Deciphering tumor growth by clonal analysis.

Abstract

One of the key goals of cancer research is to understand more precisely the mechanisms of tumor growth. It has been hypothesized for several decades that some tumors may be hierarchically organized as normal tissues. Many studies have suggested the existence of cancer stem cells (CSCs) at the top of the cellular hierarchy in tumors. The proof of concept for the existence of the CSC model has been demonstrated by the ability of particular tumor cells to reform tumor growth upon transplantation into severely immunodeficient mice. CSCs have been described in many different human cancers and have been hypothesized to sustain tumor growth, to resist chemo- and radiotherapy, and to be responsible for tumor relapse.
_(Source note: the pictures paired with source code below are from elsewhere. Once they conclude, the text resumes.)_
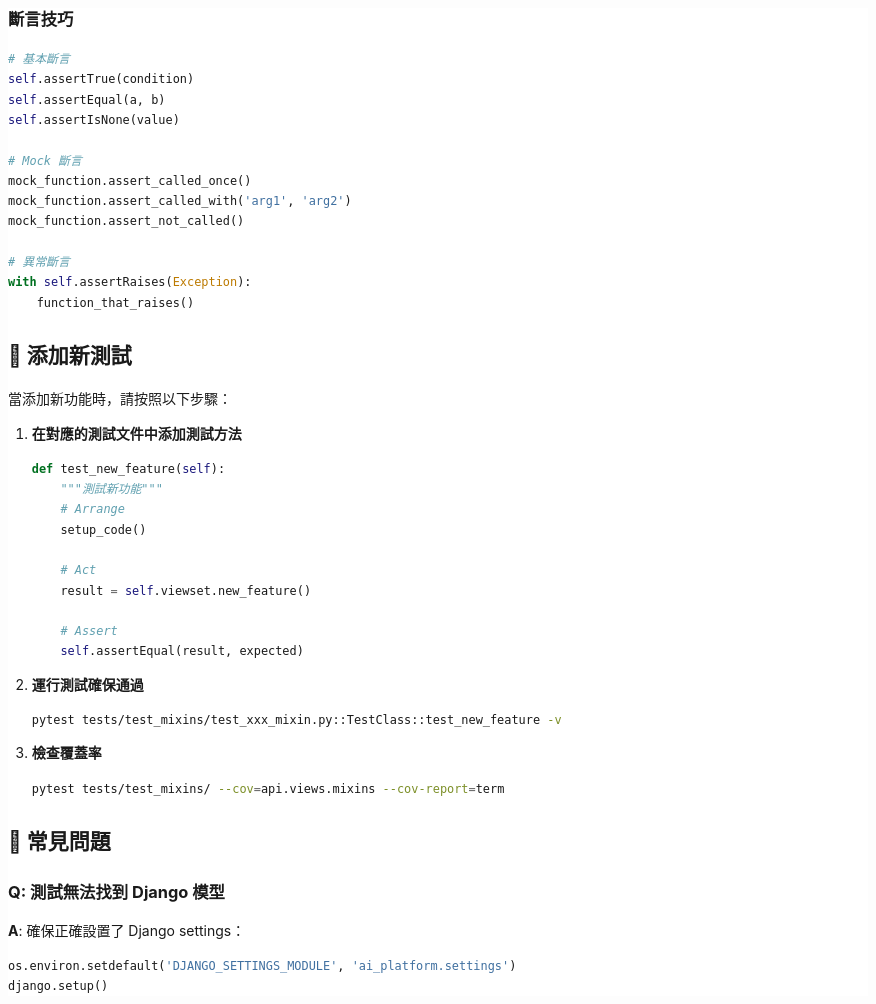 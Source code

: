 ### 斷言技巧

```python
# 基本斷言
self.assertTrue(condition)
self.assertEqual(a, b)
self.assertIsNone(value)

# Mock 斷言
mock_function.assert_called_once()
mock_function.assert_called_with('arg1', 'arg2')
mock_function.assert_not_called()

# 異常斷言
with self.assertRaises(Exception):
    function_that_raises()
```

## 📝 添加新測試

當添加新功能時，請按照以下步驟：

1. **在對應的測試文件中添加測試方法**
   ```python
   def test_new_feature(self):
       """測試新功能"""
       # Arrange
       setup_code()
       
       # Act
       result = self.viewset.new_feature()
       
       # Assert
       self.assertEqual(result, expected)
   ```

2. **運行測試確保通過**
   ```bash
   pytest tests/test_mixins/test_xxx_mixin.py::TestClass::test_new_feature -v
   ```

3. **檢查覆蓋率**
   ```bash
   pytest tests/test_mixins/ --cov=api.views.mixins --cov-report=term
   ```

## 🐛 常見問題

### Q: 測試無法找到 Django 模型
**A**: 確保正確設置了 Django settings：
```python
os.environ.setdefault('DJANGO_SETTINGS_MODULE', 'ai_platform.settings')
django.setup()
```

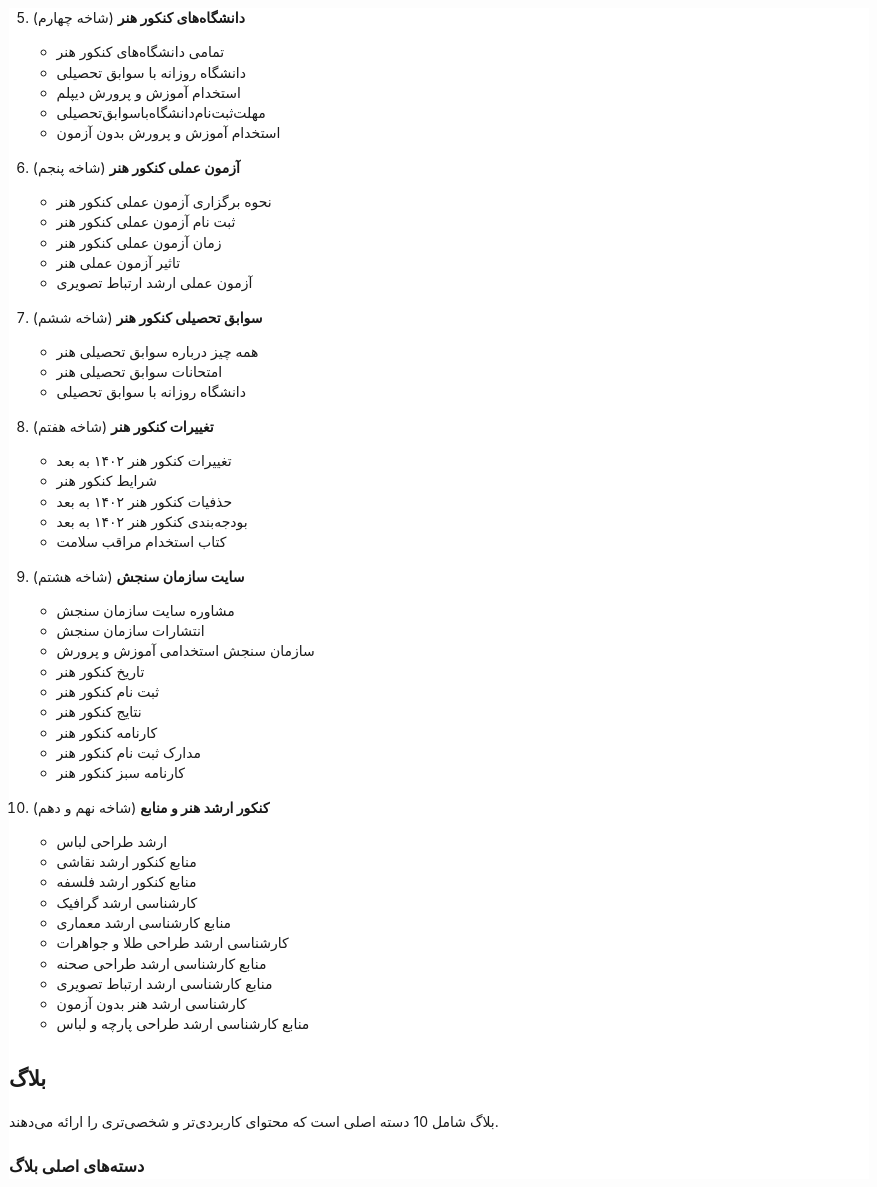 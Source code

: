 5. **دانشگاه‌های کنکور هنر** (شاخه چهارم)
   - تمامی دانشگاه‌های کنکور هنر
   - دانشگاه روزانه با سوابق تحصیلی
   - استخدام آموزش و پرورش دیپلم
   - مهلت‌ثبت‌نام‌دانشگاه‌با‌سوابق‌تحصیلی
   - استخدام آموزش و پرورش بدون آزمون

6. **آزمون عملی کنکور هنر** (شاخه پنجم)
   - نحوه برگزاری آزمون عملی کنکور هنر
   - ثبت نام آزمون عملی کنکور هنر
   - زمان آزمون عملی کنکور هنر
   - تاثیر آزمون عملی هنر
   - آزمون عملی ارشد ارتباط تصویری

7. **سوابق تحصیلی کنکور هنر** (شاخه ششم)
   - همه چیز درباره سوابق تحصیلی هنر
   - امتحانات سوابق تحصیلی هنر
   - دانشگاه روزانه با سوابق تحصیلی

8. **تغییرات کنکور هنر** (شاخه هفتم)
   - تغییرات کنکور هنر ۱۴۰۲ به بعد
   - شرایط کنکور هنر
   - حذفیات کنکور هنر ۱۴۰۲ به بعد
   - بودجه‌بندی کنکور هنر ۱۴۰۲ به بعد
   - کتاب استخدام مراقب سلامت

9. **سایت سازمان سنجش** (شاخه هشتم)
   - مشاوره سایت سازمان سنجش
   - انتشارات سازمان سنجش
   - سازمان سنجش استخدامی آموزش و پرورش
   - تاریخ کنکور هنر
   - ثبت نام کنکور هنر
   - نتایج کنکور هنر
   - کارنامه کنکور هنر
   - مدارک ثبت نام کنکور هنر
   - کارنامه سبز کنکور هنر

10. **کنکور ارشد هنر و منابع** (شاخه نهم و دهم)
    - ارشد طراحی لباس
    - منابع کنکور ارشد نقاشی
    - منابع کنکور ارشد فلسفه
    - کارشناسی ارشد گرافیک
    - منابع کارشناسی ارشد معماری
    - کارشناسی ارشد طراحی طلا و جواهرات
    - منابع کارشناسی ارشد طراحی صحنه
    - منابع کارشناسی ارشد ارتباط تصویری
    - کارشناسی ارشد هنر بدون آزمون
    - منابع کارشناسی ارشد طراحی پارچه و لباس

## بلاگ

بلاگ شامل 10 دسته اصلی است که محتوای کاربردی‌تر و شخصی‌تری را ارائه می‌دهند.

### دسته‌های اصلی بلاگ
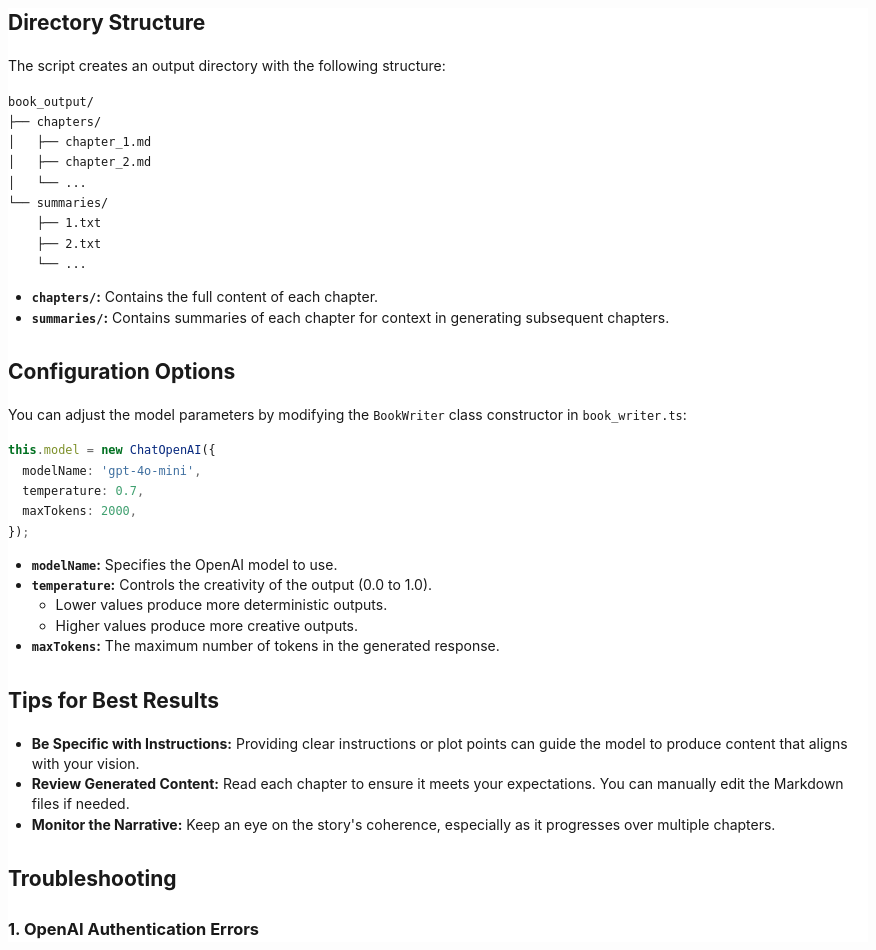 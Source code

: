## Directory Structure

The script creates an output directory with the following structure:

```
book_output/
├── chapters/
│   ├── chapter_1.md
│   ├── chapter_2.md
│   └── ...
└── summaries/
    ├── 1.txt
    ├── 2.txt
    └── ...
```

- **`chapters/`:** Contains the full content of each chapter.
- **`summaries/`:** Contains summaries of each chapter for context in generating subsequent chapters.

## Configuration Options

You can adjust the model parameters by modifying the `BookWriter` class constructor in `book_writer.ts`:

```typescript
this.model = new ChatOpenAI({
  modelName: 'gpt-4o-mini',
  temperature: 0.7,
  maxTokens: 2000,
});
```

- **`modelName`:** Specifies the OpenAI model to use.
- **`temperature`:** Controls the creativity of the output (0.0 to 1.0).
  - Lower values produce more deterministic outputs.
  - Higher values produce more creative outputs.
- **`maxTokens`:** The maximum number of tokens in the generated response.

## Tips for Best Results

- **Be Specific with Instructions:** Providing clear instructions or plot points can guide the model to produce content that aligns with your vision.
- **Review Generated Content:** Read each chapter to ensure it meets your expectations. You can manually edit the Markdown files if needed.
- **Monitor the Narrative:** Keep an eye on the story's coherence, especially as it progresses over multiple chapters.

## Troubleshooting

### 1. OpenAI Authentication Errors

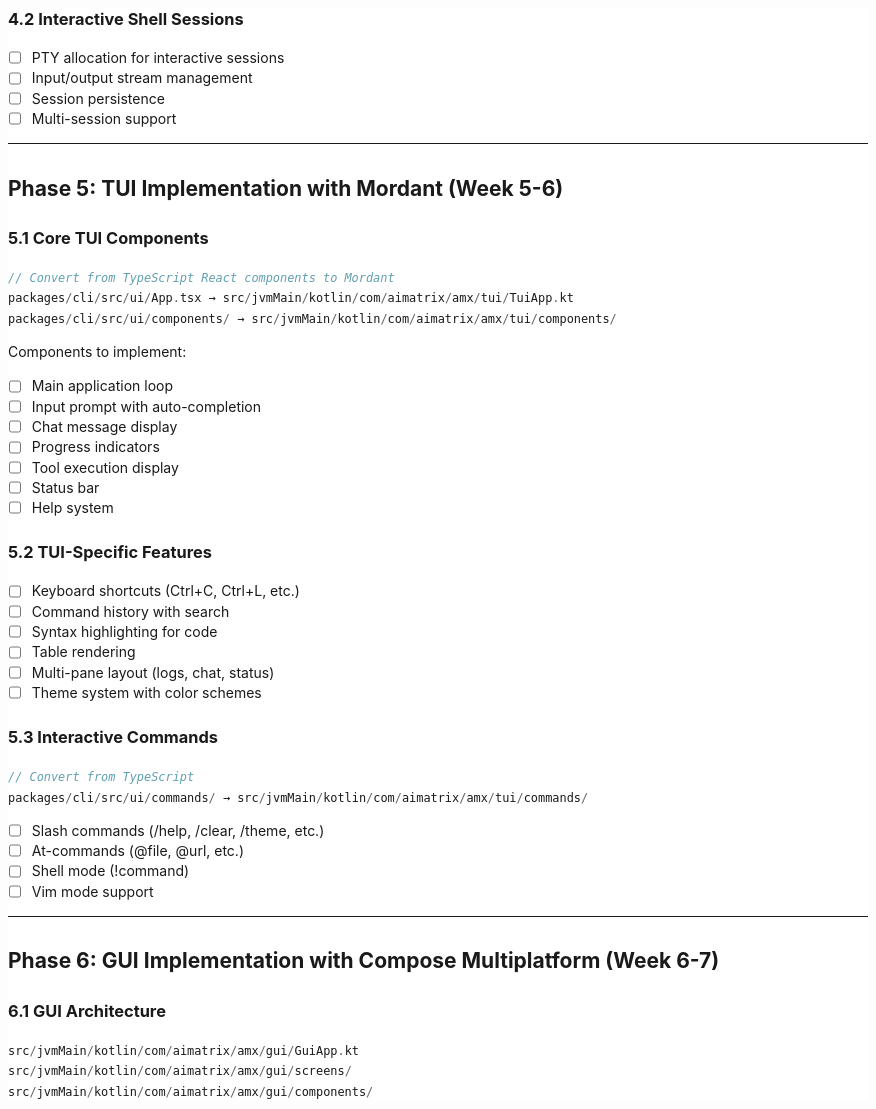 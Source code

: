 ### 4.2 Interactive Shell Sessions
- [ ] PTY allocation for interactive sessions
- [ ] Input/output stream management
- [ ] Session persistence
- [ ] Multi-session support

---

## Phase 5: TUI Implementation with Mordant (Week 5-6)

### 5.1 Core TUI Components
```kotlin
// Convert from TypeScript React components to Mordant
packages/cli/src/ui/App.tsx → src/jvmMain/kotlin/com/aimatrix/amx/tui/TuiApp.kt
packages/cli/src/ui/components/ → src/jvmMain/kotlin/com/aimatrix/amx/tui/components/
```

Components to implement:
- [ ] Main application loop
- [ ] Input prompt with auto-completion
- [ ] Chat message display
- [ ] Progress indicators
- [ ] Tool execution display
- [ ] Status bar
- [ ] Help system

### 5.2 TUI-Specific Features
- [ ] Keyboard shortcuts (Ctrl+C, Ctrl+L, etc.)
- [ ] Command history with search
- [ ] Syntax highlighting for code
- [ ] Table rendering
- [ ] Multi-pane layout (logs, chat, status)
- [ ] Theme system with color schemes

### 5.3 Interactive Commands
```kotlin
// Convert from TypeScript
packages/cli/src/ui/commands/ → src/jvmMain/kotlin/com/aimatrix/amx/tui/commands/
```
- [ ] Slash commands (/help, /clear, /theme, etc.)
- [ ] At-commands (@file, @url, etc.)
- [ ] Shell mode (!command)
- [ ] Vim mode support

---

## Phase 6: GUI Implementation with Compose Multiplatform (Week 6-7)

### 6.1 GUI Architecture
```kotlin
src/jvmMain/kotlin/com/aimatrix/amx/gui/GuiApp.kt
src/jvmMain/kotlin/com/aimatrix/amx/gui/screens/
src/jvmMain/kotlin/com/aimatrix/amx/gui/components/
```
While these studies clearly show the differential potential of cancer cells in these experimental conditions and demonstrate functional intratumoral heterogeneity, they do not necessarily reflect the actual fate of tumor cells in their native environment; the existence of CSCs during unperturbed tumor growth remained unproven for a long time. Different recent reports used clonal analysis and lineage tracing tools to demonstrate the hierarchical organization of tumors in vivo in unperturbed colon and skin cancer models. This review discusses the unique opportunities opened through the use of tracing methods to further characterize CSCs in different tumor models as well as their utility in dissecting the mechanism of action of new therapeutics targeting specifically CSCs.